# Best place to get a gateway from?



## AquaX101 (Jan 26, 2015)

RealHotStuff doesn't sell gateways any more, and I already ordered from them on saturday so I am getting a refund but I haven't yet. What is the best site to get a gateway from?


----------



## xdrako23x (Jan 26, 2015)

nds-card.com


----------



## AquaX101 (Jan 26, 2015)

xdrako23x said:


> nds-card.com


 
where do they ship from?


----------



## xdrako23x (Jan 26, 2015)

AquaX101 said:


> where do they ship from?


 
Hong Kong but it the only trusted seller by gbatemps website
http://gbatemp.net/dynamic/nds-card-com-gbatemp-trusted-reseller.91/


----------



## Arras (Jan 26, 2015)

If you want something cheap and don't really care how long it takes, try eachmall.me.
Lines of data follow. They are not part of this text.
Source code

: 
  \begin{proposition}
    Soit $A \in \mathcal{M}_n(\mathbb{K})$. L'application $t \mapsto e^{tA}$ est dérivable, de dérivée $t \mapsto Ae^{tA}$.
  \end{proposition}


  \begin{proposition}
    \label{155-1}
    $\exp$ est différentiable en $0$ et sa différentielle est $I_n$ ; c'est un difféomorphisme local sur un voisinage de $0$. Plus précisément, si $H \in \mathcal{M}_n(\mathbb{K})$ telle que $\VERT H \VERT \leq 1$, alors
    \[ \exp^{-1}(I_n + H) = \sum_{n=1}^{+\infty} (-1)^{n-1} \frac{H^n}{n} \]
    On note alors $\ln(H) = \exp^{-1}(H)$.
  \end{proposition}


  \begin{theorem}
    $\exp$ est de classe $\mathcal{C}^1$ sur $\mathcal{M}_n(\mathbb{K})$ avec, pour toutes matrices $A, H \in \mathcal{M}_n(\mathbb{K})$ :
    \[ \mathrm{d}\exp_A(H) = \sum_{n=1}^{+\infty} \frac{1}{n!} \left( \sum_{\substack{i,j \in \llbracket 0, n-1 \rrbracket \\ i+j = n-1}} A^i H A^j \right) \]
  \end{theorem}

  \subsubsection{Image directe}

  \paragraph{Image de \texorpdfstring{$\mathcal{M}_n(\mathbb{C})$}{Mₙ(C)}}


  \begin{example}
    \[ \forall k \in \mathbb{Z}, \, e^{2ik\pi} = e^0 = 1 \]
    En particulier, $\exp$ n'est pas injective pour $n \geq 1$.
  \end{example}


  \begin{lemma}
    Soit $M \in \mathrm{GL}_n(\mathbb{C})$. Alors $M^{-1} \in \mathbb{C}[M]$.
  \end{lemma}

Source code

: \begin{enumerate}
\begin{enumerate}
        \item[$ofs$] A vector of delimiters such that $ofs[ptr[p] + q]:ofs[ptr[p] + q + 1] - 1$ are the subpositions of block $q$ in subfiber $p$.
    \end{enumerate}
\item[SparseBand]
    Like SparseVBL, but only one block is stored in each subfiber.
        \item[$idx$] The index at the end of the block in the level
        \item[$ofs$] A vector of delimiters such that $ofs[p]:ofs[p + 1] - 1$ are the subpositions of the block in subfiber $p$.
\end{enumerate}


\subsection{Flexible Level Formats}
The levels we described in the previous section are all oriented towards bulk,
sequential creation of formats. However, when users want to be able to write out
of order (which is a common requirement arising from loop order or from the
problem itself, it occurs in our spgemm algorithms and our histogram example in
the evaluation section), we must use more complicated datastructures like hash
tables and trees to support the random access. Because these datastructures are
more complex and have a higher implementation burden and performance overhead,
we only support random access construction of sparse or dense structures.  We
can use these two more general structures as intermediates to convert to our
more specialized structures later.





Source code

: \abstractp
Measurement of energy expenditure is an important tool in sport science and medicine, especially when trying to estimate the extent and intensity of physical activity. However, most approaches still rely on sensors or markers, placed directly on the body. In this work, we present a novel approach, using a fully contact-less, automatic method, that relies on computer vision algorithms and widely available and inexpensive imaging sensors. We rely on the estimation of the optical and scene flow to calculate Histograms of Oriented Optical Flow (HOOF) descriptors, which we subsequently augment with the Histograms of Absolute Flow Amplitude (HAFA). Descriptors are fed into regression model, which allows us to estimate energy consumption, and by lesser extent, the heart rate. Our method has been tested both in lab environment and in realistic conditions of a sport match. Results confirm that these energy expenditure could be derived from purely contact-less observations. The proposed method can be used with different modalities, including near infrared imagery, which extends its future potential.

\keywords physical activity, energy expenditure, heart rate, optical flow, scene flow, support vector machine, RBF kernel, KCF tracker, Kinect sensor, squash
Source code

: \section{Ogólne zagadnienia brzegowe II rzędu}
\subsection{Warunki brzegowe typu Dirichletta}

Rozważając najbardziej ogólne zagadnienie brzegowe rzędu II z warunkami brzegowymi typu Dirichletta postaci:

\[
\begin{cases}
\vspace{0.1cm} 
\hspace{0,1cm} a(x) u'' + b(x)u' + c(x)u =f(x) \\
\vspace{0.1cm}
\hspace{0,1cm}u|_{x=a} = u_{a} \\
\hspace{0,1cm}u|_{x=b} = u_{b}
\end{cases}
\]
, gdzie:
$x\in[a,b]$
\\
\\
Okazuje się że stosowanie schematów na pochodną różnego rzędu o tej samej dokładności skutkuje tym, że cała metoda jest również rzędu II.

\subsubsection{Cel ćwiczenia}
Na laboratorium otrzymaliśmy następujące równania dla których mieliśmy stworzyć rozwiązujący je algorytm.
If you're looking for something with reasonably fast shipping for a decent price, you'll have to look elsewhere though.

Or just look at this:
http://shoptemp.net/products/Gateway-3DS-p-675.html


----------



## Joe88 (Jan 26, 2015)

http://www.eachmall.me/goods-30962-30962.html


----------



## AquaX101 (Jan 26, 2015)

Has anybody tried from WCRepairs?


----------



## xdrako23x (Jan 26, 2015)

AquaX101 said:


> Has anybody tried from WCRepairs?


 
I've read somewhere that this is not recommanded but I dont know.


----------



## Shad0wninja (Jan 26, 2015)

I just ordered from modchipfactory.com

Hope all goes well, they say 2-5 days shipping for US and 7-10 days for Canada


----------



## xdrako23x (Jan 26, 2015)

102$cad without shipping


----------



## AquaX101 (Jan 26, 2015)

anybody else try from wcrepairs? For me its a tie with modchipcentral and wcrepairs right now


----------



## rycars (Jan 26, 2015)

http://www.modchipsdirect.com/gateway-3ds.html

Ships from NY and $5 cheaper than WCrepairs.


----------